El autor parte de que el bienestar de unos pocos convive con la penuria de millones de seres humanos que miran el gran convite segregando los mismos jugos gástricos que segregaban los niños de los cuentos de Dickens cuando miraban los dulces de las pastelerías tras los cristales de sus escaparates. Esta injusticia no es posible mantenerla por razones éticas pero además porque, al vivir en un mundo globalizado en el que todos nos podemos ver las caras, resulta ya ineludible escapar de la maldita ecuación que liga el bienestar con el crecimiento económico ilimitado: en un mundo finito no es posible el crecimiento infinito. En la hora actual no se trata de crecer más sino de repartir mejor. De idear un plan nuevo de convivencia -más justo o menos feroz- entre los habitantes de una Tierra que no está hecha para acoger una industrialización como la que han vivido los países tempranamente industrializados, beneficiarios de una situación irrepetible: la que permitió servirse a discreción de los recursos naturales alojados en la panza benefactora y multípara de la Tierra y de sus mares.

Por ello la sociedad debe acabar con la religión del crecimiento y el bienestar que tantas víctimas propiciatorias exige a diario: seres humanos, animales, plantas, paisajes, ciudades, y hasta el sentido común arde en el pebetero de ese dios arrogante que es el crecimiento indefinido, concebido como única tabla salvadora de la humanidad. No olvidemos que estamos ante una religión que es monoteísta y que, por ello, no admite otros dioses que proyecten sobre los creyentes sus sombras de dudas.

Y sin embargo  hay que limpiar los altares de falsos ídolos. Hasta ahora el bienestar se ha medido tan solo con las cifras del Producto Interior Bruto, un despropósito que se asemeja al del médico que se empeña en medir la presión arterial con un termómetro. Si queremos interpretar la realidad más ajustadamente, preciso es saber que el aumento del bienestar material es crecimiento económico más descuento de todos los costes y daños que ese crecimiento ha causado en la Tierra. Por ello, en el futuro, el bienestar ha de ser algo distinto a la propiedad de bienes materiales y al disfrute de servicios comerciales.
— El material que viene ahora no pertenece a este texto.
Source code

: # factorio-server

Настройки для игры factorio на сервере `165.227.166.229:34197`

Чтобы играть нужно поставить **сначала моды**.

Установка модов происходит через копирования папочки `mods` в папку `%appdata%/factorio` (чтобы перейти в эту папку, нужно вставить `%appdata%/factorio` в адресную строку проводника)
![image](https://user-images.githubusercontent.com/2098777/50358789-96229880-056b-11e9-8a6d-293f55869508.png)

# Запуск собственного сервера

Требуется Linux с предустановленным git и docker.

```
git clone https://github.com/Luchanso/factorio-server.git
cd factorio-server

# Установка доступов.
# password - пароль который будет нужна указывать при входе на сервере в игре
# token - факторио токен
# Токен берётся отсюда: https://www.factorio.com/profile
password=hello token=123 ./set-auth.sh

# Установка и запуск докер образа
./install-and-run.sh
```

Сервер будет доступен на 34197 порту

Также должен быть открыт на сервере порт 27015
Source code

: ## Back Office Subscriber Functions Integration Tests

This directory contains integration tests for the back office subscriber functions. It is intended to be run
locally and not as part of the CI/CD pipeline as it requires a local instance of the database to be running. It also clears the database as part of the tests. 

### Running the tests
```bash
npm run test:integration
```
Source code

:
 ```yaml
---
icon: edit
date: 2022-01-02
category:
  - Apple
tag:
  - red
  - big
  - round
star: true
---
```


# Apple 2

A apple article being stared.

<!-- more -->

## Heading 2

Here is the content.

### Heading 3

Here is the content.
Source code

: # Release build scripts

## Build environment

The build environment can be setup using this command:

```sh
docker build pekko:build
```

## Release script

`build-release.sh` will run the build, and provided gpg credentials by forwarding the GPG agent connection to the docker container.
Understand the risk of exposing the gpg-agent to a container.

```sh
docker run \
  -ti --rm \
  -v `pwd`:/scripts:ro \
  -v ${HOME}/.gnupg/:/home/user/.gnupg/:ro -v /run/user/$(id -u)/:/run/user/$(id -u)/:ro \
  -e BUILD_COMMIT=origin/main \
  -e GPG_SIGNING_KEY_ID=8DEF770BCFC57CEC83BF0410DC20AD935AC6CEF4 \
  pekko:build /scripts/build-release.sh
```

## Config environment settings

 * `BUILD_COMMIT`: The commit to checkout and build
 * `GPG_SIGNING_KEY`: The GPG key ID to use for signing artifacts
Seguir defendiendo los postulados tradicionales lleva a graves perturbaciones de la Tierra en su conjunto y en particular del hombre, de quien hace un ser intelectualmente pobre y -¿por qué no decirlo?- un poco mochales.

A partir de estas ideas se enhebran unas propuestas sugestivas que abarcan aspectos de la vida social como la construcción de las ciudades y la ordenación del territorio, el transporte, las nuevas formas de trabajar y de dejar de trabajar (jubilaciones), la necesidad de repensar el Estado social, el papel de la familia, los movimientos migratorios, la educación, el disfrute de la cultura…

Reflexiones estas de Miegel que no son nuevas, como sabe el lector avisado, pues conviven con una literatura abundante en la que figuran nombres -citados cálamo currente- como los de Dennis Meadows y Herbert Gruhl, entre otros muchos, y los de nuestros Carlos Taibo o, con otros acentos, Ignacio Sotelo. Compartiendo o combatiendo sus opiniones, es muy conveniente no perderlas de vista y recordar que, probablemente sin saberlo, se apoyan en la proclama que un hombre poco sospechoso, el padre del milagro alemán, Ludwig Erhard, hizo en 1965: «necesitamos un nuevo estilo de vida porque el crecimiento permanente carece de sentido…».

Sospecho que por este semillero de ideas transgresoras circulará el progreso de la sociedad. Muy lejos desde luego de las embaucadoras supercherías que nos quieren colocar los quincalleros de la progresía oficial.